INSTRUCTIONS TO FOLLOW: Each line of the records is to be returned verbatim, with the images omitted.

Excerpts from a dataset
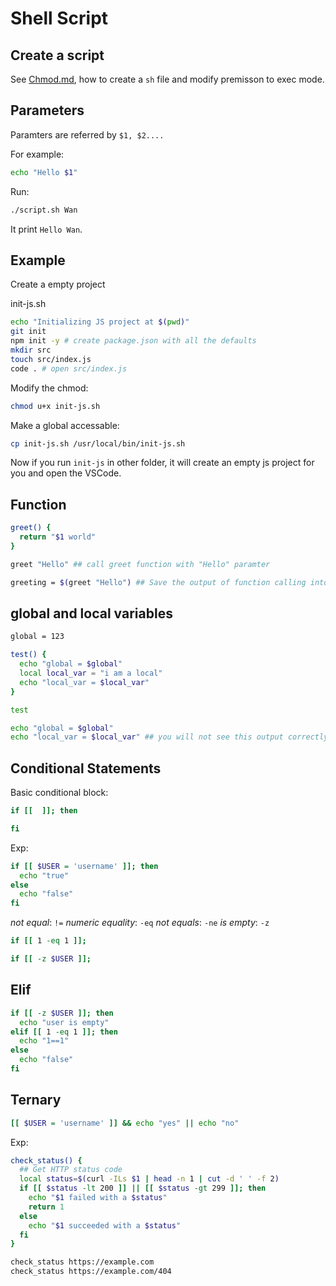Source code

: # Shell Script

## Create a script

See [Chmod.md](./Chmod.md), how to create a `sh` file and modify premisson to exec mode.

## Parameters

Paramters are referred by `$1, $2....`

For example:

```sh
echo "Hello $1"
```

Run:

```bash
./script.sh Wan
```

It print `Hello Wan`.

## Example

Create a empty project

init-js.sh

```sh
echo "Initializing JS project at $(pwd)"
git init
npm init -y # create package.json with all the defaults
mkdir src
touch src/index.js
code . # open src/index.js
```

Modify the chmod:

```bash
chmod u+x init-js.sh
```

Make a global accessable:

```bash
cp init-js.sh /usr/local/bin/init-js.sh
```

Now if you run `init-js` in other folder, it will create an empty js project for you and open the VSCode.


## Function

```bash
greet() {
  return "$1 world"
}

greet "Hello" ## call greet function with "Hello" paramter

greeting = $(greet "Hello") ## Save the output of function calling into a variable
```


## global and local variables

```bash
global = 123

test() {
  echo "global = $global"
  local local_var = "i am a local"
  echo "local_var = $local_var"
}

test

echo "global = $global"
echo "local_var = $local_var" ## you will not see this output correctly
```

## Conditional Statements

Basic conditional block:

```bash
if [[  ]]; then

fi
```

Exp: 

```bash
if [[ $USER = 'username' ]]; then
  echo "true"
else
  echo "false"
fi
```

*not equal*: `!=`
*numeric equality*: `-eq`
*not equals*: `-ne`
*is empty*: `-z`

```bash
if [[ 1 -eq 1 ]];

if [[ -z $USER ]];
```

## Elif

```bash
if [[ -z $USER ]]; then
  echo "user is empty"
elif [[ 1 -eq 1 ]]; then
  echo "1==1"
else
  echo "false"
fi
```
## Ternary

```bash
[[ $USER = 'username' ]] && echo "yes" || echo "no"
```

Exp:

```bash
check_status() {
  ## Get HTTP status code
  local status=$(curl -ILs $1 | head -n 1 | cut -d ' ' -f 2)
  if [[ $status -lt 200 ]] || [[ $status -gt 299 ]]; then
    echo "$1 failed with a $status"
    return 1
  else 
    echo "$1 succeeded with a $status"
  fi
}

check_status https://example.com
check_status https://example.com/404
```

TASK SOLUTION:
Source code

: # Shell Script

## Create a script

See [Chmod.md](./Chmod.md), how to create a `sh` file and modify premisson to exec mode.

## Parameters

Paramters are referred by `$1, $2....`

For example:

```sh
echo "Hello $1"
```

Run:

```bash
./script.sh Wan
```

It print `Hello Wan`.

## Example

Create a empty project

init-js.sh

```sh
echo "Initializing JS project at $(pwd)"
git init
npm init -y # create package.json with all the defaults
mkdir src
touch src/index.js
code . # open src/index.js
```

Modify the chmod:

```bash
chmod u+x init-js.sh
```

Make a global accessable:

```bash
cp init-js.sh /usr/local/bin/init-js.sh
```

Now if you run `init-js` in other folder, it will create an empty js project for you and open the VSCode.


## Function

```bash
greet() {
  return "$1 world"
}

greet "Hello" ## call greet function with "Hello" paramter

greeting = $(greet "Hello") ## Save the output of function calling into a variable
```


## global and local variables

```bash
global = 123

test() {
  echo "global = $global"
  local local_var = "i am a local"
  echo "local_var = $local_var"
}

test

echo "global = $global"
echo "local_var = $local_var" ## you will not see this output correctly
```

## Conditional Statements

Basic conditional block:

```bash
if [[  ]]; then

fi
```

Exp: 

```bash
if [[ $USER = 'username' ]]; then
  echo "true"
else
  echo "false"
fi
```

*not equal*: `!=`
*numeric equality*: `-eq`
*not equals*: `-ne`
*is empty*: `-z`

```bash
if [[ 1 -eq 1 ]];

if [[ -z $USER ]];
```

## Elif

```bash
if [[ -z $USER ]]; then
  echo "user is empty"
elif [[ 1 -eq 1 ]]; then
  echo "1==1"
else
  echo "false"
fi
```
## Ternary

```bash
[[ $USER = 'username' ]] && echo "yes" || echo "no"
```

Exp:

```bash
check_status() {
  ## Get HTTP status code
  local status=$(curl -ILs $1 | head -n 1 | cut -d ' ' -f 2)
  if [[ $status -lt 200 ]] || [[ $status -gt 299 ]]; then
    echo "$1 failed with a $status"
    return 1
  else 
    echo "$1 succeeded with a $status"
  fi
}

check_status https://example.com
check_status https://example.com/404
```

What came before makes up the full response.